Being with a 5 year old invites their perspectives to unravel your barriers, to grow you past others' strictures on you, and to reactivate your imagination.  It's terribly cool.  And you are reminded what you valued when you were 5.  You are refreshed.  (After you sleep off being tired from growing and changing so much, so fast, of course.)

Well.  Guess what?  Being with someone who has Down Syndrome can regenerate things in you, too.  They are awesome.  They are remarkably like other nice, boringly normal people. 

Because of all the medical jargon, they have to fight a little harder for "normal" and it may take a little longer, but they can achieve what you can.  But because the achievements in their lives were a little more like a Spartan Run, instead of a rolling walk through a meadow, their triumph is palpable. 

Because their training for the Spartan Run of life was more rigorous, they may be more focused and aggressive and (dare I say it?) stubborn.  They are also people.  Tired, pushed, and aware.  And they want to achieve what you do. 

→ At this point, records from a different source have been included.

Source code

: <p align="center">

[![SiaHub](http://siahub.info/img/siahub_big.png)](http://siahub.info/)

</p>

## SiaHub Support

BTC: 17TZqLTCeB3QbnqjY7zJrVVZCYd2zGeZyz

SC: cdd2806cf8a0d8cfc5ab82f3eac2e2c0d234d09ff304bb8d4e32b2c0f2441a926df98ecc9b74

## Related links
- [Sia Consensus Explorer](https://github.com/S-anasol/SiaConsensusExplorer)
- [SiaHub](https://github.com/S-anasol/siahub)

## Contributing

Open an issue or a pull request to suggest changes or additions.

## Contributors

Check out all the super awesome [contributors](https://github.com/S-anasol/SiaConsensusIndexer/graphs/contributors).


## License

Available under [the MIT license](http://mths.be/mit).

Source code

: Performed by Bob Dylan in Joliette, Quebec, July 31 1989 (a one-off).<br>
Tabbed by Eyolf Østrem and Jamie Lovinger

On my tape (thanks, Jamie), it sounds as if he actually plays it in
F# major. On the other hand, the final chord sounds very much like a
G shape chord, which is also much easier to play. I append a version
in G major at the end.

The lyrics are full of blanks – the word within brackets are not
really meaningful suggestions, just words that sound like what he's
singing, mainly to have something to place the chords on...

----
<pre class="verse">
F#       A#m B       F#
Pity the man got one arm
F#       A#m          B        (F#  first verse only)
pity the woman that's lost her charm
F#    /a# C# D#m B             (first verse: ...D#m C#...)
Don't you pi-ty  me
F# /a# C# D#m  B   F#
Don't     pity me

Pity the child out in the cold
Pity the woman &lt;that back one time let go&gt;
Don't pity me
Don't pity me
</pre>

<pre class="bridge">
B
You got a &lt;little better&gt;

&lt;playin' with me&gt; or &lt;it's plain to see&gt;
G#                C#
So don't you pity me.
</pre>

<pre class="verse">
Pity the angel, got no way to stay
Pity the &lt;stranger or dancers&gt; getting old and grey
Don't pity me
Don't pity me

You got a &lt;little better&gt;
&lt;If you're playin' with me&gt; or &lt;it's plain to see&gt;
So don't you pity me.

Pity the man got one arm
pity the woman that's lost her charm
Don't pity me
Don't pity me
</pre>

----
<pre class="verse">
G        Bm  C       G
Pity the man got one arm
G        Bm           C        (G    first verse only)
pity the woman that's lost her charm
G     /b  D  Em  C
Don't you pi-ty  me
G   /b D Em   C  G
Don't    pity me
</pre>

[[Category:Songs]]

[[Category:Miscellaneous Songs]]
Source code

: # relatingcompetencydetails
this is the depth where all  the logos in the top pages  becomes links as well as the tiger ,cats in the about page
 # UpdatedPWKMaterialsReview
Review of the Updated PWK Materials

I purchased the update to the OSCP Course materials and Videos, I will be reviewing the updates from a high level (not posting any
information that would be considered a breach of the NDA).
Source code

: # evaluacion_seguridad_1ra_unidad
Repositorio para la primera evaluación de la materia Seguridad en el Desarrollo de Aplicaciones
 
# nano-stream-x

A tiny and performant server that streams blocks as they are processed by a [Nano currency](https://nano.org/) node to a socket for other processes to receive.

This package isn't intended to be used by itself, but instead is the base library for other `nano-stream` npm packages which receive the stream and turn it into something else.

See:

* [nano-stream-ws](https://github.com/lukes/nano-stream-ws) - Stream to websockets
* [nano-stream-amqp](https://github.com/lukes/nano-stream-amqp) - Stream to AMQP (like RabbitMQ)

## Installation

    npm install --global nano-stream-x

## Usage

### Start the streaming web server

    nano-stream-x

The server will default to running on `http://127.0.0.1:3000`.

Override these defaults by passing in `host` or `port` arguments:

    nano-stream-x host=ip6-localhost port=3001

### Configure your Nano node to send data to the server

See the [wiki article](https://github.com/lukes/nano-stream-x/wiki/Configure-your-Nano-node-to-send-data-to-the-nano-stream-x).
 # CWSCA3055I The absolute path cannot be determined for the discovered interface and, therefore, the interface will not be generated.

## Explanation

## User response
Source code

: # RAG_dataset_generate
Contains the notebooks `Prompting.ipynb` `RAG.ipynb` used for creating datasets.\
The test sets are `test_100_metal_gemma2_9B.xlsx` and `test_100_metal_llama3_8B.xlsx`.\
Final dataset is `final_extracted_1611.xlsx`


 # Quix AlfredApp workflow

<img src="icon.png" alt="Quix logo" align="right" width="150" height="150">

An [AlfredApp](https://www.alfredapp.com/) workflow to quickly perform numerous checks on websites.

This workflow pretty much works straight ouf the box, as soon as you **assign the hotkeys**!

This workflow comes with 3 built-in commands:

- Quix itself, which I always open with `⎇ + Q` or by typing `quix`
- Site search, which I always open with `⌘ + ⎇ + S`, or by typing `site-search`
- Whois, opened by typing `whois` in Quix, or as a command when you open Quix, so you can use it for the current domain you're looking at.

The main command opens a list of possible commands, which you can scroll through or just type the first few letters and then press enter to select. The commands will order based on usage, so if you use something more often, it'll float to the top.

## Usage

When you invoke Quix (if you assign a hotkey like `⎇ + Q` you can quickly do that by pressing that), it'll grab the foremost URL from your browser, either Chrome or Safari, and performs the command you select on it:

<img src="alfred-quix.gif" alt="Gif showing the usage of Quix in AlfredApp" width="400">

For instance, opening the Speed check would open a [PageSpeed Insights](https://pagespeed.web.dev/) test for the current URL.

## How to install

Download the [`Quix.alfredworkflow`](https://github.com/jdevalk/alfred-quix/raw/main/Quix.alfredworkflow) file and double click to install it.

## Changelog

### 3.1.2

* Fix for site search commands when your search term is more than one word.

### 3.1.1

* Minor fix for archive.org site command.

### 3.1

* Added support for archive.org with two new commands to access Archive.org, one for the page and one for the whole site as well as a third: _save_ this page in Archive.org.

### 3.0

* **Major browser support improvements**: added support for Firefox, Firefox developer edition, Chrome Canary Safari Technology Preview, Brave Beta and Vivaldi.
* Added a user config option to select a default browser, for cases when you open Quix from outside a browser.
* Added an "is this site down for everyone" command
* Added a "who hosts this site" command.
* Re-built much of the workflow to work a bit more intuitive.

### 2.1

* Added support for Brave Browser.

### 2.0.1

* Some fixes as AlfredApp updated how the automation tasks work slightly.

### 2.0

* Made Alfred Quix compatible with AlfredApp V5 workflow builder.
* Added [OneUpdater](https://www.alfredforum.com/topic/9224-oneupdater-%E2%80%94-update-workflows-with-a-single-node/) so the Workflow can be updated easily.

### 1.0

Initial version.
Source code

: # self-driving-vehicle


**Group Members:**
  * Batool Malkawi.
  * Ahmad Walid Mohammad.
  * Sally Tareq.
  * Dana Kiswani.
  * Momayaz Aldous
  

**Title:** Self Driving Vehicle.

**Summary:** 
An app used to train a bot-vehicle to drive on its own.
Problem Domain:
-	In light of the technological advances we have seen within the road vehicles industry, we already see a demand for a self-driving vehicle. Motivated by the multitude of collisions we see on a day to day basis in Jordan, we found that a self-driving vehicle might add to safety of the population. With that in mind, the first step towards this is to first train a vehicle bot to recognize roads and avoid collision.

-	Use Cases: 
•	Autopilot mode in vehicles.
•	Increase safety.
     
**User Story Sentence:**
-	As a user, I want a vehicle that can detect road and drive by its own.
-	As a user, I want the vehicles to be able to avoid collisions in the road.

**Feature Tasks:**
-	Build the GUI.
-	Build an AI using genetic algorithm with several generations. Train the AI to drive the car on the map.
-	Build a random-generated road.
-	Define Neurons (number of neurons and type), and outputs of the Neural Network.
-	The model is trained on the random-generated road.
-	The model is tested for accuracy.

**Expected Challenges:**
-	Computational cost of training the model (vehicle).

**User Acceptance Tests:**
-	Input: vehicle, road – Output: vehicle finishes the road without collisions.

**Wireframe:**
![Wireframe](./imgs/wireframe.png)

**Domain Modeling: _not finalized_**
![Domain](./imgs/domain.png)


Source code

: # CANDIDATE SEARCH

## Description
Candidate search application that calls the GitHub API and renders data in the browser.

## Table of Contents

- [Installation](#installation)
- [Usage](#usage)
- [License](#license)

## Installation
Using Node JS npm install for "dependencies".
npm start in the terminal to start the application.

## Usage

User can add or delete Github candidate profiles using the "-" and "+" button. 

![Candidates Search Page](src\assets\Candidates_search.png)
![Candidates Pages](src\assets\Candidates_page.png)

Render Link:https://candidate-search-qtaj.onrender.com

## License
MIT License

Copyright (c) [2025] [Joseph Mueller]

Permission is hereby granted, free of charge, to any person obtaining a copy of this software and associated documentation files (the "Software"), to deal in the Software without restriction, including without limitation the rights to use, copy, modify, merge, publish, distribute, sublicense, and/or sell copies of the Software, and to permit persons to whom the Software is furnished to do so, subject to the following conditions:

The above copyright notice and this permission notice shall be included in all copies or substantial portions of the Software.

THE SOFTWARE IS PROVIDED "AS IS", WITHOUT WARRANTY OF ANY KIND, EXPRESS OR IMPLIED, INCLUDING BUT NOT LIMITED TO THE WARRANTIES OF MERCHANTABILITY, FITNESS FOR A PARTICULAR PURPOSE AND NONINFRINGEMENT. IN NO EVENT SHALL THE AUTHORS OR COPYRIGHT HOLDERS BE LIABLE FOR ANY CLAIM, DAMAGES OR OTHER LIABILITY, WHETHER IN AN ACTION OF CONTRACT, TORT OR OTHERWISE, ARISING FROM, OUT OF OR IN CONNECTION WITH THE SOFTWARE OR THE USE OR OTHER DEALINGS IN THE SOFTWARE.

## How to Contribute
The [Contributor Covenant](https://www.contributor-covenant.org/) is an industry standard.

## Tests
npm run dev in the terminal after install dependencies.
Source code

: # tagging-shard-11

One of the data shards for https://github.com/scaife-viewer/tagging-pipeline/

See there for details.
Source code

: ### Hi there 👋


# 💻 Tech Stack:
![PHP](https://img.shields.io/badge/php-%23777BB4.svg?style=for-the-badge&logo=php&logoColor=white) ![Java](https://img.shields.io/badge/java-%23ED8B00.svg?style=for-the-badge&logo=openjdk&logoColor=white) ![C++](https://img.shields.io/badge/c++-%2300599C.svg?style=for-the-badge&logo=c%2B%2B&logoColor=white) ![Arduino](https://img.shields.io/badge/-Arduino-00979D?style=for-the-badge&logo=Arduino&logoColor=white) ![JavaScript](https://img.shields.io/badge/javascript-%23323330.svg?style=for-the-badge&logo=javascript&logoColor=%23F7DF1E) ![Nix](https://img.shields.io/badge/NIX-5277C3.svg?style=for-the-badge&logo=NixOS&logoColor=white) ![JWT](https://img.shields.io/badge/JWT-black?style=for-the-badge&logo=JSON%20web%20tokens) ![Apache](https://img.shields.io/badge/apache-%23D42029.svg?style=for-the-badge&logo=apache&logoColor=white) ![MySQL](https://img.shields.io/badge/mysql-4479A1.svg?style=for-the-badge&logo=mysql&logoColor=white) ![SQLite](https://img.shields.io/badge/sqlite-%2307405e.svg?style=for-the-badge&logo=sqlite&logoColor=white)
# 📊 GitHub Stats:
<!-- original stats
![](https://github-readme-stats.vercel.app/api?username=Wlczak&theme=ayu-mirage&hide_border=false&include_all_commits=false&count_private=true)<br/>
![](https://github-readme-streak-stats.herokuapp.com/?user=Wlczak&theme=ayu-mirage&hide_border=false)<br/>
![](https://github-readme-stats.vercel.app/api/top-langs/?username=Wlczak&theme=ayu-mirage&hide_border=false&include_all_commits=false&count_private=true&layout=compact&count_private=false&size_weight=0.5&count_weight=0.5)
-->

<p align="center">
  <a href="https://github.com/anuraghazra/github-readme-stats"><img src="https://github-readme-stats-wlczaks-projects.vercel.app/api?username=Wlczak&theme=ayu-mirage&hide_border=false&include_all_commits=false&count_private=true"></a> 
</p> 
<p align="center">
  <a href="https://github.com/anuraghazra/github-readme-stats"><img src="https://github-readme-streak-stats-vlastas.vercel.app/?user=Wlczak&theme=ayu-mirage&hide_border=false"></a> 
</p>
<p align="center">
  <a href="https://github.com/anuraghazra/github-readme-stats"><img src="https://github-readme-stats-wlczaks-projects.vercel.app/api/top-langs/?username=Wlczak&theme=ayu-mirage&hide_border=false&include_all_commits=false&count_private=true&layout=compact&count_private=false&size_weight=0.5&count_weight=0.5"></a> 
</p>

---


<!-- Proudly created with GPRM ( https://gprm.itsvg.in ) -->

Guess what?  You need to take this October to understand their training, their battle, and swear to come along side and cheer.  And sign on as training partners.  Offer experiential advice.  Offer support.  Offer water. And see the mud in their lives as a sign of their mammoth achievement, not as a sign that you are better or different.  See it as a sign that you should give your respect.  Offer camaraderie, not pity.  They don't need that any more than a rock in their shoe.  If all you are going to do is stick rocks in their socks and put obstacles in their way, get out.  And know this, when they overcome your barriers, which they will, you won't be making them look bad, you will look small and selfish, and they will look triumphant.

So.  Forget awareness.  Sign on for appreciation or celebration.  Or accept that your life will be the less for not "accepting" them.